Task data START

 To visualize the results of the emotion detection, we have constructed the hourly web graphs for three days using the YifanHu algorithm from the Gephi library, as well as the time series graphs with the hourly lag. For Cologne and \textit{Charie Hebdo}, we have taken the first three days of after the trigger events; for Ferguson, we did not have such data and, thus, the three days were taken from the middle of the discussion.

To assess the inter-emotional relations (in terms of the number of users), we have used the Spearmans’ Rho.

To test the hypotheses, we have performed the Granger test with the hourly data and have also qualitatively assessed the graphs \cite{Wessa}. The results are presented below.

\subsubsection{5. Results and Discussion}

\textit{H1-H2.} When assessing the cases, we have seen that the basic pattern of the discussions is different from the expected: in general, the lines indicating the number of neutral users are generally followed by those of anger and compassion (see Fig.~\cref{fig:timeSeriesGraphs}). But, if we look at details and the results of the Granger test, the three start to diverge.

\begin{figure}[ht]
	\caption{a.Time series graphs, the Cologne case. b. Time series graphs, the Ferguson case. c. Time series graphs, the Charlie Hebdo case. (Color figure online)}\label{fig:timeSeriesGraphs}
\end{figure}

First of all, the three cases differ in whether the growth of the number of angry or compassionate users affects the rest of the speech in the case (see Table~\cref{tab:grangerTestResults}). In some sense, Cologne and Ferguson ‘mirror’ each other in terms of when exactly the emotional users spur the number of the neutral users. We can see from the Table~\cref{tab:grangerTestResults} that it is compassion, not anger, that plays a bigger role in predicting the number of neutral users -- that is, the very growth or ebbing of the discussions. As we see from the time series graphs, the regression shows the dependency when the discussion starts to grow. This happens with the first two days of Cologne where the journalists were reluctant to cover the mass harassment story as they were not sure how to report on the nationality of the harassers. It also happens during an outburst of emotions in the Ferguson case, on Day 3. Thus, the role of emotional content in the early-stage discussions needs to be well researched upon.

Task data END

▸ **What is needed**
Copy out each line of the listing that contains the word "figure".

▸ **Answer to the exercise**
\begin{figure}[ht]
	\caption{a.Time series graphs, the Cologne case. b. Time series graphs, the Ferguson case. c. Time series graphs, the Charlie Hebdo case. (Color figure online)}\label{fig:timeSeriesGraphs}
\end{figure}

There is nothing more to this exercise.